Handle Kapacitor alerts during scheduled downtime
In many cases, infrastructure downtime is necessary to perform system maintenance. This type of downtime is typically scheduled beforehand, but can trigger unnecessary alerts if the affected hosts are monitored by Kapacitor. This guide walks through creating TICKscripts that gracefully handle scheduled downtime without triggering alerts.
Sideload
Avoid unnecessary alerts during scheduled downtime by using the
sideload
node to load information from
files in the filesystem and set fields and tags on data points which can then be used in alert logic.
The sideload
node adds fields and tags to points based on hierarchical data
from various file-based sources.
Kapacitor searches the specified files for a given field or tag key.

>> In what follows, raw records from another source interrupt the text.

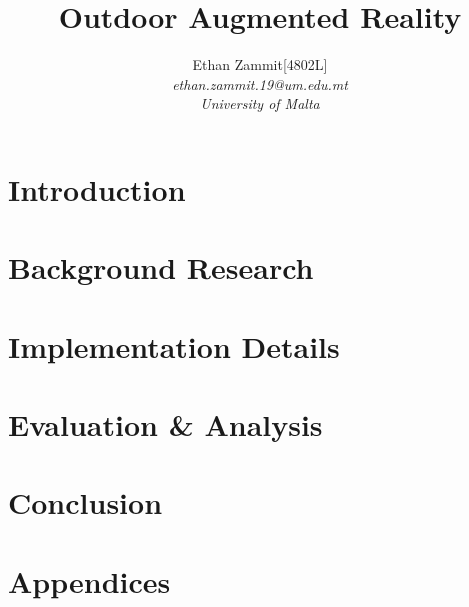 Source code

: \documentclass{article}
\title{Outdoor Augmented Reality}
\begin{document}
\author{{Ethan Zammit[4802L]}\\
\textit{ethan.zammit.19@um.edu.mt}\\
\textit{University of Malta}}



\maketitle
\pagebreak

\tableofcontents
\pagebreak


  \section{Introduction}
    

    \section{Background Research}
      
    
  \section{Implementation Details}
    \label{Design}
    

  \section{Evaluation \& Analysis}
  \label{Evaluation}
    

  \section{Conclusion}
  \label{Conclusion}
    



  \pagebreak
  
  

  \pagebreak
  \section{Appendices}
  \label{Appendices}
  
\end{document}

If it finds the field or tag key in the loaded files, it uses the value in the files to
set the field or tag on data points.
If it doesn’t find the field or tag key, it sets them to the default value defined
in the field
or tag
properties.
Relevant sideload properties
The following properties of sideload
are relevant to gracefully handling scheduled downtime:
source
source
specifies a directory in which source files live.
order
order
specifies both files that are loaded and searched and the order
in which they are loaded and searched.
Filepaths are relative to the source
directory.
Files should be either JSON or YAML.
field
field
defines a field key that Kapacitor should search for and the default value
it should use if it doesn’t find a matching field key in the loaded files.
tag
tag
defines a tag key that Kapacitor should search for and the default value
it should use if it doesn’t find a matching tag key in the loaded files.
Setup
With the sideload
function, you can create what is essentially a white- or
black-list of hosts to ignore during scheduled downtime.
For this example, assume that maintenance will happen on both individual hosts
and hostgroups, both of which are included as tags on each point in the data set.
In most cases, this can be done simply by host, but to illustrate how the order
property works, we’ll use both host and hostgroup.
Sideload source files
On the host on which Kapacitor is running, create a source directory that will
house the JSON or YAML files.
For example, /usr/kapacitor/scheduled-maintenance
(It can be whatever you want as long as the kapacitord
process can access it).
Inside this directory, create a file for each host or host group that will be
offline during the scheduled downtime.
For the sake of organization, create hosts
and hostgroups
directories
and store the YAML or JSON files in each.
The names of each file should match a value of a host
or hostgroup
tag
for hosts that will be taken offline.
For this example, assume the host1, host2, host3 hosts and the cluster7 and cluster8 hostgroups will be taken offline. Create a file for each of these hosts and host groups in their respective directories:
/usr/
└── kapacitor/
└── scheduled-maintenance/
│
├── hosts/
│ ├── host1.yml
│ ├── host2.yml
│ └── host3.yml
│
└── hostgroups/
├── cluster7.yml
└── cluster8.yml
You only need to create files for hosts or hostgroups that will be offline.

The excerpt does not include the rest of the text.